Individuate delle strutture sotto il Pacifico occidentale che non dovrebbero esistere

Individuate delle strutture sotto il Pacifico occidentale che non dovrebbero esistere

Un recente studio condotto da ricercatori del California Institute of Technology e dell’ETH di Zurigo ha utilizzato un modello ad alta risoluzione per analizzare la struttura del mantello terrestre, portando alla scoperta di aree inaspettate sotto il Pacifico occidentale. Queste aree presentano caratteristiche simili ai resti di placche tettoniche sommerse, ma si trovano lontano dai confini delle placche, dove solitamente avvengono i processi di subduzione. Questa scoperta sfida le attuali teorie sulla tettonica a placche e apre nuove domande sulla dinamica interna della Terra.

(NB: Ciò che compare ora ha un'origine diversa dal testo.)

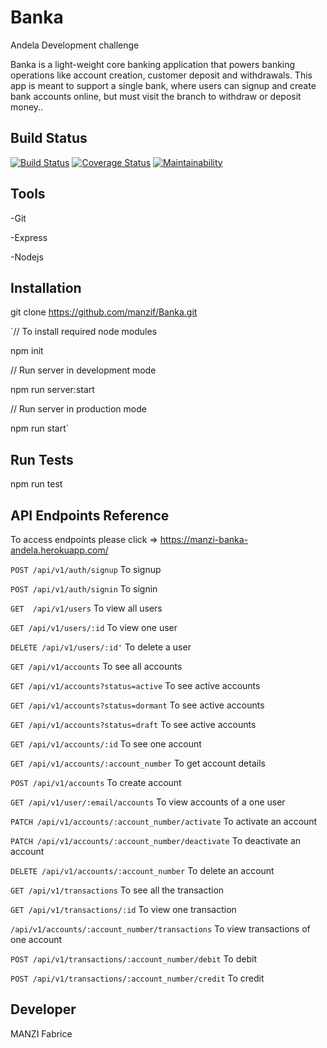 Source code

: # Banka

Andela Development challenge

Banka is a light-weight core banking application that powers banking operations like account
creation, customer deposit and withdrawals. This app is meant to support a single bank, where
users can signup and create bank accounts online, but must visit the branch to withdraw or
deposit money..


## Build Status

[![Build Status](https://travis-ci.org/manzif/Banka.svg?branch=develop)](https://travis-ci.org/manzif/Banka) [![Coverage Status](https://coveralls.io/repos/github/manzif/Banka/badge.svg?branch=develop)](https://coveralls.io/github/manzif/Banka?branch=develop) [![Maintainability](https://api.codeclimate.com/v1/badges/a86959637eac144b972a/maintainability)](https://codeclimate.com/github/manzif/Banka/maintainability)

## Tools
-Git 

-Express

-Nodejs

## Installation
git clone https://github.com/manzif/Banka.git

`// To install required node modules

npm init


// Run server in development mode

npm run server:start


// Run server in production mode

npm run start`



## Run Tests

npm run test

## API Endpoints Reference

To access endpoints please click => https://manzi-banka-andela.herokuapp.com/

`POST /api/v1/auth/signup` To signup

`POST /api/v1/auth/signin` To signin

`GET  /api/v1/users` To view all users

`GET /api/v1/users/:id` To view one user

`DELETE /api/v1/users/:id'` To delete a user

`GET /api/v1/accounts` To see all accounts

`GET /api/v1/accounts?status=active` To see active accounts

`GET /api/v1/accounts?status=dormant` To see active accounts

`GET /api/v1/accounts?status=draft` To see active accounts

`GET /api/v1/accounts/:id` To see one account

`GET /api/v1/accounts/:account_number` To get account details

`POST /api/v1/accounts` To create account

`GET /api/v1/user/:email/accounts` To view accounts of a one user

`PATCH /api/v1/accounts/:account_number/activate` To activate an account

`PATCH /api/v1/accounts/:account_number/deactivate` To deactivate an account

`DELETE /api/v1/accounts/:account_number` To delete an account

`GET /api/v1/transactions` To see all the transaction

`GET /api/v1/transactions/:id` To view one transaction

`/api/v1/accounts/:account_number/transactions` To view transactions of one account

`POST /api/v1/transactions/:account_number/debit` To debit

`POST /api/v1/transactions/:account_number/credit` To credit


## Developer

MANZI Fabrice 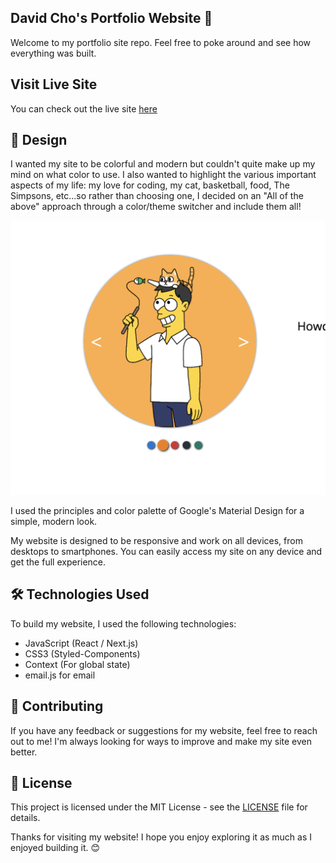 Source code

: ## David Cho's Portfolio Website 🚀

Welcome to my portfolio site repo. Feel free to poke around and see how everything was built.

## Visit Live Site

You can check out the live site [here](https://devidcho.com/)

## 🎨 Design

I wanted my site to be colorful and modern but couldn't quite make up my mind on what color to use. I also wanted to highlight the various important aspects of my life: my love for coding, my cat, basketball, food, The Simpsons, etc...so rather than choosing one, I decided on an "All of the above" approach through a color/theme switcher and include them all!

![Image Picker](public/images/projects/color-picker.png 'Click on my Simpsonized Avatar to Choose a New Theme!')

I used the principles and color palette of Google's Material Design for a simple, modern look.

My website is designed to be responsive and work on all devices, from desktops to smartphones. You can easily access my site on any device and get the full experience.

## 🛠️ Technologies Used

To build my website, I used the following technologies:

-   JavaScript (React / Next.js)
-   CSS3 (Styled-Components)
-   Context (For global state)
-   email.js for email

## 🌟 Contributing

If you have any feedback or suggestions for my website, feel free to reach out to me! I'm always looking for ways to improve and make my site even better.

## 📄 License

This project is licensed under the MIT License - see the [LICENSE](LICENSE) file for details.

Thanks for visiting my website! I hope you enjoy exploring it as much as I enjoyed building it. 😊
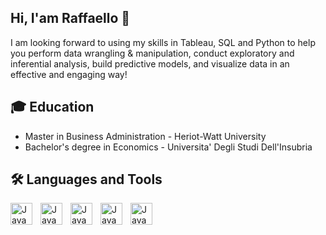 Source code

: ## Hi, I'am Raffaello 👋

I am looking forward to using my skills in  Tableau, SQL and Python to help you perform data wrangling & manipulation, conduct exploratory and inferential analysis, build predictive models, and visualize data in an effective and engaging way!


##   🎓 Education

- Master in Business Administration - Heriot-Watt University
- Bachelor's degree in Economics - Universita' Degli Studi Dell'Insubria

 
##  🛠 Languages and Tools

<img align="left" alt="Java" width="35px" style="padding-right:10px;" src="https://cdn.jsdelivr.net/gh/devicons/devicon/icons/vscode/vscode-original.svg" />
<img align="left" alt="Java" width="35px" style="padding-right:10px;" src="https://cdn.jsdelivr.net/gh/devicons/devicon/icons/python/python-original.svg" />
<img align="left" alt="Java" width="35px" style="padding-right:10px;" src="https://cdn.jsdelivr.net/gh/devicons/devicon/icons/postgresql/postgresql-original.svg" />
<img align="left" alt="Java" width="35px" style="padding-right:10px;" src="https://cdn.jsdelivr.net/gh/devicons/devicon/icons/mysql/mysql-original.svg" /> 
<img align="left" alt="Java" width="35px" style="padding-right:10px;" src="https://raw.githubusercontent.com/simple-icons/simple-icons/50b3ccf2dfbfdc67eed3fbbb6031815ae3c26a19/icons/tableau.svg" />  
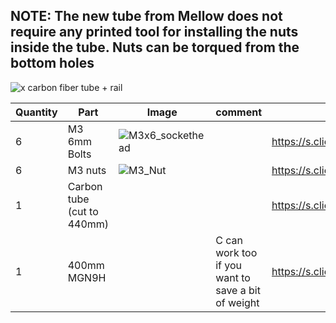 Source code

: ## NOTE: The new tube from Mellow does not require any printed tool for installing the nuts inside the tube. Nuts can be torqued from the bottom holes
![x carbon fiber tube + rail](https://user-images.githubusercontent.com/37383368/138726384-6cb52031-3131-47fd-98e0-cadc4a8e028c.gif)

| Quantity | Part                         | Image             | comment  | Links  |
| ------ | ----                           | -------              | -----  | -----	|
| 6       | M3 6mm Bolts       | ![M3x6_sockethead](https://user-images.githubusercontent.com/37383368/138724167-c1794f11-cee4-48e3-b2b1-a8d4058ca056.png) |  | https://s.click.aliexpress.com/e/_9RMap3  |
| 6       | M3 nuts     | ![M3_Nut](https://user-images.githubusercontent.com/37383368/139946377-7e990ee8-92e4-46d2-b1b6-a70d9fdc175d.png)  |    | https://s.click.aliexpress.com/e/_AFJSUp |
| 1       | Carbon tube (cut to 440mm)     |   |    | https://s.click.aliexpress.com/e/_9uwMrA |
| 1       | 400mm MGN9H     |   | C can work too if you want to save a bit of weight   | https://s.click.aliexpress.com/e/_9G1bqR |
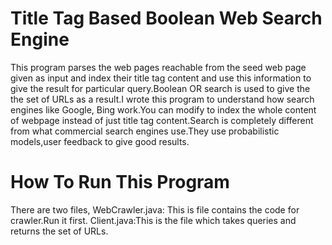 Title Tag Based Boolean Web Search Engine
======================
This program parses the web pages reachable from the seed web page given as input and index their title tag content and use this information to give the result for particular query.Boolean OR search is used to give the the set of URLs as a result.I wrote this program to understand how search engines like Google, Bing work.You can modify to index the whole content of webpage instead of just title tag content.Search is completely different from what commercial search engines use.They use probabilistic models,user feedback to give good results.


How To Run This Program
=========================
There are two files,
WebCrawler.java: This is file contains the code for crawler.Run it first.
Client.java:This is the file which takes queries and returns the set of URLs.

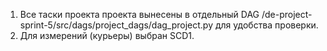 1. Все таски проекта проекта вынесены в отдельный DAG /de-project-sprint-5/src/dags/project_dags/dag_project.py для удобства проверки.
2. Для измерений (курьеры) выбран SCD1.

Il mantello terrestre, situato tra la crosta e il nucleo, è stato tradizionalmente difficile da esplorare direttamente, poiché non esistono tecnologie in grado di perforarlo a tale profondità. Gli scienziati si sono quindi affidati all’analisi delle onde sismiche generate dai terremoti per studiare la composizione e la densità del mantello. Questo approccio è simile agli ultrasuoni in medicina e permette di ottenere informazioni indirette sulle caratteristiche interne del pianeta. Finora, questa tecnica è stata fondamentale per identificare le zone di subduzione, dove una placca si immerge sotto un’altra, ma lo studio recente ha portato alla luce anomalie che non corrispondono ai modelli tradizionali.

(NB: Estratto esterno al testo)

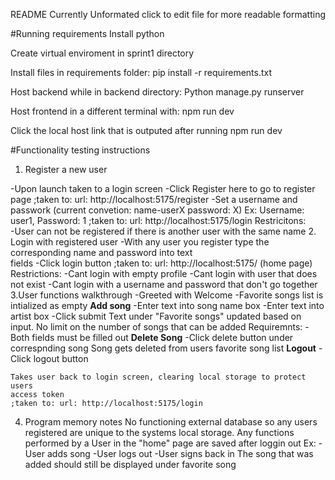 README Currently Unformated click to edit file for more readable formatting

#Running requirements
Install python

Create virtual enviroment in sprint1 directory

Install files in requirements folder:
pip install -r requirements.txt 

Host backend while in backend directory: 
Python manage.py runserver 

Host frontend in a different terminal with: 
npm run dev

Click the local host link that is outputed after running npm run dev

#Functionality testing instructions

1. Register a new user

  -Upon launch taken to a login screen
  -Click Register here to go to register page
    ;taken to: url: http://localhost:5175/register
  -Set a username and passwork (current convetion: name-userX password: X) 
    Ex: Username: user1, Password: 1
    ;taken to: url: http://localhost:5175/login
  Restricitons:  
    -User can not be registered if there is another user with the same name
2. Login with registered user
    -With any user you register type the corresponding name and password into text     
     fields
    -Click login button
    ;taken to: url: http://localhost:5175/ (home page)
    Restrictions:
    -Cant login with empty profile
    -Cant login with user that does not exist
    -Cant login with a username and password that don't go together
3.User functions walkthrough
  -Greeted with Welcome <username>
  -Favorite songs list is intialized as empty
  **Add song**
  -Enter text into song name box
  -Enter text into artist box
  -Click submit
  Text under "Favorite songs" updated based on input.
  No limit on the number of songs that can be added 
  Requiremnts:
    -Both fields must be filled out
   **Delete Song**
   -Click delete button under correspnding song
   Song gets deleted from users favorite song list
   **Logout**
     -Click logout button
     
    Takes user back to login screen, clearing local storage to protect users         
    access token
    ;taken to: url: http://localhost:5175/login
   

4. Program memory notes
   No functioning external database so any users registered are unique to the systems      local storage.
   Any functions performed by a User in the "home" page are saved after loggin out
   Ex:
   -User adds song
   -User logs out
   -User signs back in
   The song that was added should still be displayed under favorite song 
   
   
  
  
  
  
    
    
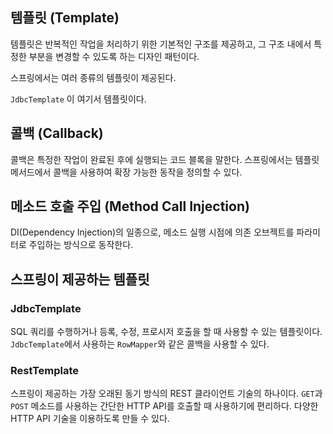 ## 템플릿 (Template)

템플릿은 반복적인 작업을 처리하기 위한 기본적인 구조를 제공하고, 그 구조 내에서 특정한 부분을 변경할 수 있도록 하는 디자인 패턴이다.

스프링에서는 여러 종류의 템플릿이 제공된다.

`JdbcTemplate` 이 여기서 템플릿이다.

## 콜백 (Callback)

콜백은 특정한 작업이 완료된 후에 실행되는 코드 블록을 말한다. 스프링에서는 템플릿 메서드에서 콜백을 사용하여 확장 가능한 동작을 정의할 수 있다.

## 메소드 호출 주입 (Method Call Injection)

DI(Dependency Injection)의 일종으로, 메소드 실행 시점에 의존 오브젝트를 파라미터로 주입하는 방식으로 동작한다.

## 스프링이 제공하는 템플릿

### JdbcTemplate

SQL 쿼리를 수행하거나 등록, 수정, 프로시저 호출을 할 때 사용할 수 있는 템플릿이다. `JdbcTemplate`에서 사용하는 `RowMapper`와 같은 콜백을 사용할 수 있다.

### RestTemplate

스프링이 제공하는 가장 오래된 동기 방식의 REST 클라이언트 기술의 하나이다. `GET`과 `POST` 메소드를 사용하는 간단한 HTTP API를 호출할 때 사용하기에 편리하다. 다양한 HTTP API 기술을 이용하도록 만들 수 있다.
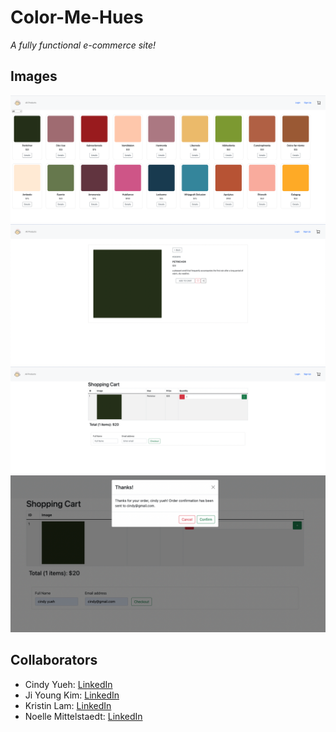 # Color-Me-Hues

_A fully functional e-commerce site!_

## Images

![1](public/readme/Color1.png)
![2](public/readme/Color2.png)
![3](public/readme/Color3.png)
![4](public/readme/Color4.png)

## Collaborators

- Cindy Yueh: [LinkedIn](https://www.linkedin.com/in/cindyyuehh/)
- Ji Young Kim: [LinkedIn](https://www.linkedin.com/in/ji-young-kim/)
- Kristin Lam: [LinkedIn](https://www.linkedin.com/in/kristin-lam/)
- Noelle Mittelstaedt: [LinkedIn](https://www.linkedin.com/in/noellemittelstaedt/)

La chiave di questa nuova scoperta è l’uso di una tecnica avanzata chiamata “inversione completa della forma d’onda”, che analizza tutti i tipi di onde sismiche per creare un modello dettagliato del mantello terrestre. Questo approccio è estremamente preciso, ma anche impegnativo dal punto di vista computazionale, tanto che i ricercatori hanno dovuto utilizzare il supercomputer Piz Daint di Lugano per analizzare i dati. Tra le anomalie più interessanti individuate, alcune si trovano proprio sotto il Pacifico occidentale, in aree inaspettate, suggerendo la presenza di materiale che non si allinea con le attuali teorie sul ciclo tettonico. Thomas Schouten, autore principale dello studio, ipotizza che queste anomalie possano derivare da accumuli di materiale ricco di ferro causati dai movimenti del mantello nel corso di miliardi di anni, o da frammenti di materiale antico risalente alla formazione del mantello circa 4 miliardi di anni fa.

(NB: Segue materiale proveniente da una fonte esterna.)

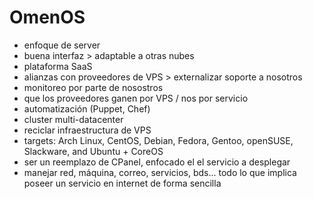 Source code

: # OmenOS
  - enfoque de server
  - buena interfaz > adaptable a otras nubes
  - plataforma SaaS
  - alianzas con proveedores de VPS > externalizar soporte a nosotros
  - monitoreo por parte de nosostros
  - que los proveedores ganen por VPS / nos por servicio
  - automatización (Puppet, Chef)
  - cluster multi-datacenter
  - reciclar infraestructura de VPS
  - targets: Arch Linux, CentOS, Debian, Fedora, Gentoo, openSUSE, Slackware, and Ubuntu + CoreOS
  - ser un reemplazo de CPanel, enfocado el el servicio a desplegar
  - manejar red, máquina, correo, servicios, bds... todo lo que implica poseer un servicio en internet de forma sencilla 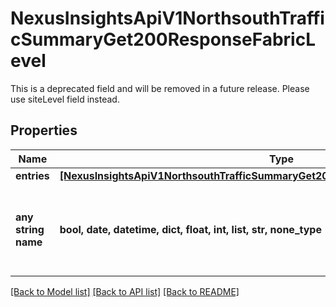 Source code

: # NexusInsightsApiV1NorthsouthTrafficSummaryGet200ResponseFabricLevel

This is a deprecated field and will be removed in a future release. Please use siteLevel field instead.

## Properties
Name | Type | Description | Notes
------------ | ------------- | ------------- | -------------
**entries** | [**[NexusInsightsApiV1NorthsouthTrafficSummaryGet200ResponseFabricLevelEntriesInner]**](NexusInsightsApiV1NorthsouthTrafficSummaryGet200ResponseFabricLevelEntriesInner.md) |  | [optional] 
**any string name** | **bool, date, datetime, dict, float, int, list, str, none_type** | any string name can be used but the value must be the correct type | [optional]

[[Back to Model list]](../README.md#documentation-for-models) [[Back to API list]](../README.md#documentation-for-api-endpoints) [[Back to README]](../README.md)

Questa scoperta suggerisce che le anomalie nel mantello terrestre potrebbero essere più comuni di quanto precedentemente pensato, e offre nuove prospettive per comprendere la dinamica interna della Terra. Tuttavia, solleva anche la necessità di modelli più avanzati per interpretare correttamente questi segnali sismici, e per collegarli a parametri materiali specifici, come la composizione chimica o l’elasticità dei materiali. In questo contesto, la sfida principale sarà scomporre i segnali sismici complessi per ottenere una comprensione più approfondita dei processi che avvengono all’interno del nostro pianeta.